SUPPLIED DATA
↓

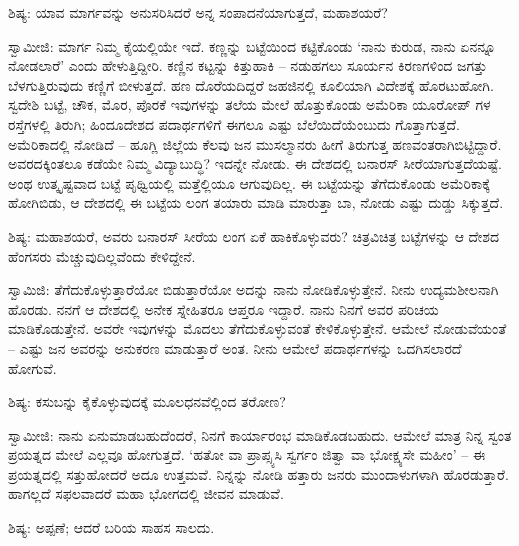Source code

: ಶಿಷ್ಯ: ಯಾವ ಮಾರ್ಗವನ್ನು ಅನುಸರಿಸಿದರೆ ಅನ್ನ ಸಂಪಾದನೆಯಾಗುತ್ತದೆ, ಮಹಾಶಯರೆ?

ಸ್ವಾಮೀಜಿ: ಮಾರ್ಗ ನಿಮ್ಮ ಕೈಯಲ್ಲಿಯೇ ಇದೆ. ಕಣ್ಣನ್ನು ಬಟ್ಟೆಯಿಂದ ಕಟ್ಟಿಕೊಂಡು ‘ನಾನು ಕುರುಡ, ನಾನು ಏನನ್ನೂ ನೋಡಲಾರೆ’ ಎಂದು ಹೇಳುತ್ತಿದ್ದೀರಿ. ಕಣ್ಣಿನ ಕಟ್ಟನ್ನು ಕಿತ್ತುಹಾಕಿ – ನಡುಹಗಲು ಸೂರ್ಯನ ಕಿರಣಗಳಿಂದ ಜಗತ್ತು ಬೆಳಗುತ್ತಿರುವುದು ಕಣ್ಣಿಗೆ ಬೀಳುತ್ತದೆ. ಹಣ ದೊರೆಯದಿದ್ದರೆ ಜಹಜಿನಲ್ಲಿ ಕೂಲಿಯಾಗಿ ವಿದೇಶಕ್ಕೆ ಹೊರಟುಹೋಗಿ. ಸ್ವದೇಶಿ ಬಟ್ಟೆ, ಚೌಕ, ಮೊರ, ಪೊರಕೆ ಇವುಗಳನ್ನು ತಲೆಯ ಮೇಲೆ ಹೊತ್ತುಕೊಂಡು ಅಮೆರಿಕಾ ಯೂರೋಪ್ ಗಳ ರಸ್ತೆಗಳಲ್ಲಿ ತಿರುಗಿ; ಹಿಂದೂದೇಶದ ಪದಾರ್ಥಗಳಿಗೆ ಈಗಲೂ ಎಷ್ಟು ಬೆಲೆಯಿದೆಯೆಂಬುದು ಗೊತ್ತಾಗುತ್ತದೆ. ಅಮೆರಿಕಾದಲ್ಲಿ ನೋಡಿದೆ – ಹೂಗ್ಲಿ ಜಿಲ್ಲೆಯ ಕೆಲವು ಜನ ಮುಸಲ್ಮಾನರು ಹೀಗೆ ತಿರುಗುತ್ತ ಹಣವಂತರಾಗಿಬಿಟ್ಟಿದ್ದಾರೆ. ಅವರದಕ್ಕಿಂತಲೂ ಕಡೆಯೇ ನಿಮ್ಮ ವಿದ್ಯಾಬುದ್ಧಿ? ಇದನ್ನೇ ನೋಡು. ಈ ದೇಶದಲ್ಲಿ ಬನಾರಸ್ ಸೀರೆಯಾಗುತ್ತದೆಯಷ್ಟೆ. ಅಂಥ ಉತ್ಕೃಷ್ಟವಾದ ಬಟ್ಟೆ ಪೃಥ್ವಿಯಲ್ಲಿ ಮತ್ತೆಲ್ಲಿಯೂ ಆಗುವುದಿಲ್ಲ. ಈ ಬಟ್ಟೆಯನ್ನು ತೆಗೆದುಕೊಂಡು ಅಮೆರಿಕಾಕ್ಕೆ ಹೋಗಿಬಿಡು, ಆ ದೇಶದಲ್ಲಿ ಈ ಬಟ್ಟೆಯ ಲಂಗ ತಯಾರು ಮಾಡಿ ಮಾರುತ್ತಾ ಬಾ, ನೋಡು ಎಷ್ಟು ದುಡ್ಡು ಸಿಕ್ಕುತ್ತದೆ.

ಶಿಷ್ಯ: ಮಹಾಶಯರೆ, ಅವರು ಬನಾರಸ್ ಸೀರೆಯ ಲಂಗ ಏಕೆ ಹಾಕಿಕೊಳ್ಳುವರು? ಚಿತ್ರವಿಚಿತ್ರ ಬಟ್ಟೆಗಳನ್ನು ಆ ದೇಶದ ಹೆಂಗಸರು ಮೆಚ್ಚುವುದಿಲ್ಲವೆಂದು ಕೇಳಿದ್ದೇನೆ.

ಸ್ವಾಮಿಜಿ: ತೆಗೆದುಕೊಳ್ಳುತ್ತಾರೆಯೋ ಬಿಡುತ್ತಾರೆಯೋ ಅದನ್ನು ನಾನು ನೋಡಿಕೊಳ್ಳುತ್ತೇನೆ. ನೀನು ಉದ್ಯಮಶೀಲನಾಗಿ ಹೊರಡು. ನನಗೆ ಆ ದೇಶದಲ್ಲಿ ಅನೇಕ ಸ್ನೇಹಿತರೂ ಆಪ್ತರೂ ಇದ್ದಾರೆ. ನಾನು ನಿನಗೆ ಅವರ ಪರಿಚಯ ಮಾಡಿಕೊಡುತ್ತೇನೆ. ಅವರೇ ಇವುಗಳನ್ನು ಮೊದಲು ತೆಗೆದುಕೊಳ್ಳುವಂತೆ ಕೇಳಿಕೊಳ್ಳುತ್ತೇನೆ. ಆಮೇಲೆ ನೋಡುವೆಯಂತೆ – ಎಷ್ಟು ಜನ ಅವರನ್ನು ಅನುಕರಣ ಮಾಡುತ್ತಾರೆ ಅಂತ. ನೀನು ಆಮೇಲೆ ಪದಾರ್ಥಗಳನ್ನು ಒದಗಿಸಲಾರದೆ ಹೋಗುವೆ.

ಶಿಷ್ಯ: ಕಸುಬನ್ನು ಕೈಕೊಳ್ಳುವುದಕ್ಕೆ ಮೂಲಧನವೆಲ್ಲಿಂದ ತರೋಣ?

ಸ್ವಾಮೀಜಿ: ನಾನು ಏನುಮಾಡಬಹುದೆಂದರೆ, ನಿನಗೆ ಕಾರ್ಯಾರಂಭ ಮಾಡಿಕೊಡಬಹುದು. ಆಮೇಲೆ ಮಾತ್ರ ನಿನ್ನ ಸ್ವಂತ ಪ್ರಯತ್ನದ ಮೇಲೆ ಎಲ್ಲವೂ ಹೋಗುತ್ತದೆ. ‘ಹತೋ ವಾ ಪ್ರಾಪ್ಸ್ಯಸಿ ಸ್ವರ್ಗಂ ಜಿತ್ವಾ ವಾ ಭೋಕ್ಷ್ಯಸೇ ಮಹೀಂ’ – ಈ ಪ್ರಯತ್ನದಲ್ಲಿ ಸತ್ತುಹೋದರೆ ಅದೂ ಉತ್ತಮವೆ. ನಿನ್ನನ್ನು ನೋಡಿ ಹತ್ತಾರು ಜನರು ಮುಂದಾಳುಗಳಾಗಿ ಹೊರಡುತ್ತಾರೆ. ಹಾಗಲ್ಲದೆ ಸಫಲವಾದರೆ ಮಹಾ ಭೋಗದಲ್ಲಿ ಜೀವನ ಮಾಡುವೆ.

ಶಿಷ್ಯ: ಅಪ್ಪಣೆ; ಆದರೆ ಬರಿಯ ಸಾಹಸ ಸಾಲದು.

↑

EXERCISE DESCRIPTION
The response should hold only an exact retyping of the lines from the beginning of the data through the line containing "ಅನ್ನ ಸಂಪಾದನೆಯಾಗುತ್ತದೆ, ಮಹಾಶಯರೆ?", both ends kept, pictures omitted.

WRITTEN ANSWER
Source code

: ಶಿಷ್ಯ: ಯಾವ ಮಾರ್ಗವನ್ನು ಅನುಸರಿಸಿದರೆ ಅನ್ನ ಸಂಪಾದನೆಯಾಗುತ್ತದೆ, ಮಹಾಶಯರೆ?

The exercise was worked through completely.